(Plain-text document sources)
---
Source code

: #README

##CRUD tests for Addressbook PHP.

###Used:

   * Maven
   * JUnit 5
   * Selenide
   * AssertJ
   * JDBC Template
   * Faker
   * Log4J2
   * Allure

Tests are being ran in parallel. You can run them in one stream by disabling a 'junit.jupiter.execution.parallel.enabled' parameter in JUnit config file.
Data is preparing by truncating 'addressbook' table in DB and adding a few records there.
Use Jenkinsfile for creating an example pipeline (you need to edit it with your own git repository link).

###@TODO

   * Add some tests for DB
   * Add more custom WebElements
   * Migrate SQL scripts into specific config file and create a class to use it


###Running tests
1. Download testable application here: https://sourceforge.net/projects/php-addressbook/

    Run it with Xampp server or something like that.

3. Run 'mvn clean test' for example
---
=== PROBLEM DETAILS ===
Could you reproduce every record above exactly as it stands?

=== TASK RESULT ===
Source code

: #README

##CRUD tests for Addressbook PHP.

###Used:

   * Maven
   * JUnit 5
   * Selenide
   * AssertJ
   * JDBC Template
   * Faker
   * Log4J2
   * Allure

Tests are being ran in parallel. You can run them in one stream by disabling a 'junit.jupiter.execution.parallel.enabled' parameter in JUnit config file.
Data is preparing by truncating 'addressbook' table in DB and adding a few records there.
Use Jenkinsfile for creating an example pipeline (you need to edit it with your own git repository link).

###@TODO

   * Add some tests for DB
   * Add more custom WebElements
   * Migrate SQL scripts into specific config file and create a class to use it


###Running tests
1. Download testable application here: https://sourceforge.net/projects/php-addressbook/

    Run it with Xampp server or something like that.

3. Run 'mvn clean test' for example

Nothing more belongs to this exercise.